The potential of temperature and dissolved gas as smart tracers for process-based heterogeneity characterization

Informative reference data for a realistic assessment of aquifer heterogeneity is a prerequisite for robust transport simulations. Structure-based imaging using salt or a dye as tracer with a known concentration and volume to observe transfer times, is a powerful hydrogeological tool in moderate heterogenous media. Solving then the advection-dispersion equation will explain most of the point to point transport behavior. But, once the aquifer heterogeneity is more complex, e.g. in a double porosity medium like chalk, matrix porosity linked to diffusion processes must be taken into consideration to avoid a biased interpretation of the tracer information.
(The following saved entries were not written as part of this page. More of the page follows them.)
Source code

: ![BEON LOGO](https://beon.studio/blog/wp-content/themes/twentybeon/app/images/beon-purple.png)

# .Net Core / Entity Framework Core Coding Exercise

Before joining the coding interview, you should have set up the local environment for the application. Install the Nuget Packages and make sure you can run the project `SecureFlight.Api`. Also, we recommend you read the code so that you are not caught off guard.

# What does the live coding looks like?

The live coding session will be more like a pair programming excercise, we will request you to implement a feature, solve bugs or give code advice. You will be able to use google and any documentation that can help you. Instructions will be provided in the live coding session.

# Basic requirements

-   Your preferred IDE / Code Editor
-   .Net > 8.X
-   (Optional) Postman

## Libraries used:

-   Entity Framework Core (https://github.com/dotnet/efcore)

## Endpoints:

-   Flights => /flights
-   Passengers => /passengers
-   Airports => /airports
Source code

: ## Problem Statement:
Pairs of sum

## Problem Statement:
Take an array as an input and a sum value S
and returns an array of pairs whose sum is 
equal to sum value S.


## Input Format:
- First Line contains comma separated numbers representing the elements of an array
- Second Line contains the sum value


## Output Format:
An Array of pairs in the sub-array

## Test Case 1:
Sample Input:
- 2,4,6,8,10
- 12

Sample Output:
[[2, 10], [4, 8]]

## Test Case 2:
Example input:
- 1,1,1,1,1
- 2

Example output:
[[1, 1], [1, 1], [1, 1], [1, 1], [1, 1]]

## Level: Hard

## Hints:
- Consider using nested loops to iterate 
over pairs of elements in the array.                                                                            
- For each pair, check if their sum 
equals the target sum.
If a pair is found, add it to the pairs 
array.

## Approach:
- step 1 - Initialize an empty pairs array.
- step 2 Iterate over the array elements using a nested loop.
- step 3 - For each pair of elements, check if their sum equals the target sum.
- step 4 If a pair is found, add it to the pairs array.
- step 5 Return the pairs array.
Thus, performing additional local process-based imaging using smart tracers as dissolved gas and hot or cold water, assists to explain the late-time tailing behaviors realistically. Smart tracers were injected in a sub-horizontal fracture connecting two adjacent wells to provide data about the complementary behaviors of each tracer and to focus on matrix diffusion processes. One reference data set is a 70 hours injection of hot water (∆T = + 40 °C) complemented by two 10 minutes uranine pulse injections within an inflatable double packer system isolating the sub-horizontal chalk fracture of interest. The temperature signal arrives at a 7.55 m distance with a delay of 12 hours compared to the first uranine injection and shows a rebound after the injection stopped. Useful reference data for further numerical modelling consists now in (a) local fracture geometry information deduced from interpretation by analytical solutions and, (b) matrix diffusion information. Numerical modelling of those smart tracer experiments may question deterministic models for predictions and motivates for data-driven prediction tools like Monte-Carlo simulation procedures within a direct predictive framework. Distance based global sensitivity analysis (e.g. simultaneous variation of multiple input variables like diffusion coefficient, aperture and matrix storage) will be considered accounting for temperature related changes of viscosity and density. Key information about the most influencing parameters are main model outcomes, as local process understanding is very useful for possible future upscaling in regional models made of structure-based imaging.